|
From: Kevin K. <kev...@gm...> - 2019-01-03 20:23:44
|
I had a few further thoughts about traces.
When we're talking about traces as a feature that MUST be supported
for quadcode to represent an acceptable subset of the language, we're
mostly talking about, "what is needed for Tk to work?" [1] That's a
lot less general than "support all use cases of traces".
Tk uses write traces only, and generally accumulates data about what
has happened and defers acting upon it to the idle loop. Because it
works this way, trace elision actually sounds to me like a fairly good
idea. The concept here would be:
(a) Read traces (if we support them at all) will fire at least once
for any quadcode sequence that reads a value from a namespace
variable. Subsequent reads of a value that is known not to have been
modified since the previous read need not be traced.
(b) Write traces will fire when the value of a program variable is
stored back in the Var data structure. It is not required that every
place that a variable is set in a quadcode sequence must correspond
with a write trace. Rather, all namespace variables must be updated
prior to invoking code that might change them or cede control, and
prior to return to a call thunk. (n other words, require that the
variables actually be in sync only when giving control to something
that isn't quadcode.) In addition, variables in the callframe must be
in sync when invoking any code that may access them. There are a fair
number of Tcl commands that access variables in a controlled,
predictable fashion (for example, [gets], [read], [regexp], [regsub],
[scan] and [binary scan]), and it is permissible to defer
synchronization when invoking a command that does not access the
variable in question.
(c) Unset traces follow the same rule as write traces - they require
synchronization prior to returning to a call thunk or invoking
non-quadcode that might try to access the variable.
Essentially, this makes the tracing rule for quadcode be, "before any
non-quadcode subsystem gets control, whether by call, return, or
coroutine transfer, at least one write or unset traces has fired
presenting the current value of each traced variable that has been
modified."
That keeps Tk (and other subsystems depending on linked variables)

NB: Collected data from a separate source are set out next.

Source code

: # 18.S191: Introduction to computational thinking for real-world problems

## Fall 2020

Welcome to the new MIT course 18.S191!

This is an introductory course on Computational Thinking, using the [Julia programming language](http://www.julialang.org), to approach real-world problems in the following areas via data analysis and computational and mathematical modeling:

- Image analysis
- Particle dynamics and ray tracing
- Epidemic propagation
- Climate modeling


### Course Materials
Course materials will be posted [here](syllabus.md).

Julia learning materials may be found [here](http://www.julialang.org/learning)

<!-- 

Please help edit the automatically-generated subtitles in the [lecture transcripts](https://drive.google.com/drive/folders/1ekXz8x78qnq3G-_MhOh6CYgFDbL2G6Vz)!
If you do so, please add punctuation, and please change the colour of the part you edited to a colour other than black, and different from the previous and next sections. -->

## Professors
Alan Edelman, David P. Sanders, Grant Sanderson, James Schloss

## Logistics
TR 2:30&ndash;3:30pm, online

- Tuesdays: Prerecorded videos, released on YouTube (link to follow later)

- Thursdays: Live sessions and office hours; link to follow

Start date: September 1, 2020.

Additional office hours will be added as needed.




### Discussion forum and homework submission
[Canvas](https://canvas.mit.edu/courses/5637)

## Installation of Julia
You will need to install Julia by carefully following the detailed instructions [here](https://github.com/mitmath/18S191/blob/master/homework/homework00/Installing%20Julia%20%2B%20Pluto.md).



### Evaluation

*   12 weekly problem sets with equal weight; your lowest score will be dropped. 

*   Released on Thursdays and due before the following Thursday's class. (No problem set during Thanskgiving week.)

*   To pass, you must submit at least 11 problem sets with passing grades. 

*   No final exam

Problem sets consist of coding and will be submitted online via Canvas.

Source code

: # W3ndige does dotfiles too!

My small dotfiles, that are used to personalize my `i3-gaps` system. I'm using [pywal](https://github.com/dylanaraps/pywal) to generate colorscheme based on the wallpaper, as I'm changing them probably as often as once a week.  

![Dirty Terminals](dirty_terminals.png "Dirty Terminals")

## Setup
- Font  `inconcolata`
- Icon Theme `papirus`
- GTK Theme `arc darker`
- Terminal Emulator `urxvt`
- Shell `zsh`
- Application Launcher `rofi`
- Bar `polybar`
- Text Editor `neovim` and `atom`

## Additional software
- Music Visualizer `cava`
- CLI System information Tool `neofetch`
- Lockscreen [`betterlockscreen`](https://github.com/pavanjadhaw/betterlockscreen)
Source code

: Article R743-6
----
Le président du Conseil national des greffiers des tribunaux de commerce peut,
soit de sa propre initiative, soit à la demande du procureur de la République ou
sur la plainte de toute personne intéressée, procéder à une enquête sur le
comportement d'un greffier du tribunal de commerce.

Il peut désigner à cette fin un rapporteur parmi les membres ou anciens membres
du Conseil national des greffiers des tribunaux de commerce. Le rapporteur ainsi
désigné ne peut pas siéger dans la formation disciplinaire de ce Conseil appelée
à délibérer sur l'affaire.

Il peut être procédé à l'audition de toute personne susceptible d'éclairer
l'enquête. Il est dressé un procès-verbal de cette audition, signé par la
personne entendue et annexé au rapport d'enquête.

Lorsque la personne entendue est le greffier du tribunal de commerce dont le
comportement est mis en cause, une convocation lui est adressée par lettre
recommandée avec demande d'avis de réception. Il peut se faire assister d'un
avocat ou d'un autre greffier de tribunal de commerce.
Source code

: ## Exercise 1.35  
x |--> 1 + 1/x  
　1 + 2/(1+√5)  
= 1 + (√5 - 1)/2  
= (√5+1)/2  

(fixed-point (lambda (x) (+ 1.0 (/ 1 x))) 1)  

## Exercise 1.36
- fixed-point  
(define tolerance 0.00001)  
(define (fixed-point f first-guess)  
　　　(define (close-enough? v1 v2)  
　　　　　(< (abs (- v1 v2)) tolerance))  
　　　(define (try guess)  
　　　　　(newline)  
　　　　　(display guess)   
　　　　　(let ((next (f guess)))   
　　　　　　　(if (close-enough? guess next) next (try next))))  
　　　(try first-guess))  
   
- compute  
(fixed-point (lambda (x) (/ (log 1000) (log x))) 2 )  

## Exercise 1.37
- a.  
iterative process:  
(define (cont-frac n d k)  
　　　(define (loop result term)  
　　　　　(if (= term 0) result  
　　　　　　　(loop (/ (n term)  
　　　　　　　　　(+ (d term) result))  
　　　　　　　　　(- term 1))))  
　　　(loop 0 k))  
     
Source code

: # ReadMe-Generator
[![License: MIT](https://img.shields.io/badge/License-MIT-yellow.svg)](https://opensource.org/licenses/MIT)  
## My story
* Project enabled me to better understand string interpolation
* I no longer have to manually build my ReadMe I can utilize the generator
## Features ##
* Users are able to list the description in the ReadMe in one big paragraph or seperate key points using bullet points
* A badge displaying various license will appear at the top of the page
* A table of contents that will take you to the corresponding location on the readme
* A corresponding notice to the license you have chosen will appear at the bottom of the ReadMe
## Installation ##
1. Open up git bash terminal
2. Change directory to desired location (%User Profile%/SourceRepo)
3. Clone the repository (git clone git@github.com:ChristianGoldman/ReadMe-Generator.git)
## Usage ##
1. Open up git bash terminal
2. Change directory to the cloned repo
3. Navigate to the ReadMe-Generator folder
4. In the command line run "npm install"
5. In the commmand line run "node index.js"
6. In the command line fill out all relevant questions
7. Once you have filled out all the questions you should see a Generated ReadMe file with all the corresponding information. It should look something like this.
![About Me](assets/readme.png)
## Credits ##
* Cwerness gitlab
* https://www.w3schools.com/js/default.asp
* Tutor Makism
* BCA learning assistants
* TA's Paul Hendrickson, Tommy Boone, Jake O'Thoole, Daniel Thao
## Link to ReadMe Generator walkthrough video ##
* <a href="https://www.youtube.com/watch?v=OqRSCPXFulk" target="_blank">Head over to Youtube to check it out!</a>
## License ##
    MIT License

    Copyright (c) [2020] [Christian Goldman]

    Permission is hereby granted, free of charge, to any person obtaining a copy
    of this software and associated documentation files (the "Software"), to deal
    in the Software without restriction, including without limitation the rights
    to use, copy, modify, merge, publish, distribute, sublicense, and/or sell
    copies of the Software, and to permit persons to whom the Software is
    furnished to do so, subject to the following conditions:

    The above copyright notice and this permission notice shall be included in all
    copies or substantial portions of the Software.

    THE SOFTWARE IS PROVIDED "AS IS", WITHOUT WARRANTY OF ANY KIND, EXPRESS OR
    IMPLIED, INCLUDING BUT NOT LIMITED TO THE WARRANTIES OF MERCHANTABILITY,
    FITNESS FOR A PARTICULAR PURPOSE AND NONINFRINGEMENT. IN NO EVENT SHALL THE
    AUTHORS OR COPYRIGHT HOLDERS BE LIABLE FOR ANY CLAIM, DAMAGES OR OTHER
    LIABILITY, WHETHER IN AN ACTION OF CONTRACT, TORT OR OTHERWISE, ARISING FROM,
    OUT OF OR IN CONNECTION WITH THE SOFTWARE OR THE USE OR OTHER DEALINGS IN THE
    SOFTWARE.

working, and in fact saves them work if the same variable is hit
multiple times. It also allows us considerable latitude for moving
reads and writes around, for instance by pushing them above or below
loops in which they appear.
It's surely a change in language semantics between interpreted Tcl and
quadcode, but I think it's most likely a change for the better, given
what traces appear to be used for 'in the wild'.[2]
----
[1] There's also ::env, but I think a bunch of us concluded quite a
long time ago that the read trace on ::env is NOT desirable. I really
ought to work up the TIP for per-interp env, initialized from the
process environment at initial interp creation time, copied from the
parent interp when creating a child interp, and copied to the process
environment (under mutual exclusion) during [exec] and other C logic
that needs the environment in sync. The fact that neither we nor
POSIX defines any sort of synchronization requirement for environment
variable changes is crazy. End of dirgression.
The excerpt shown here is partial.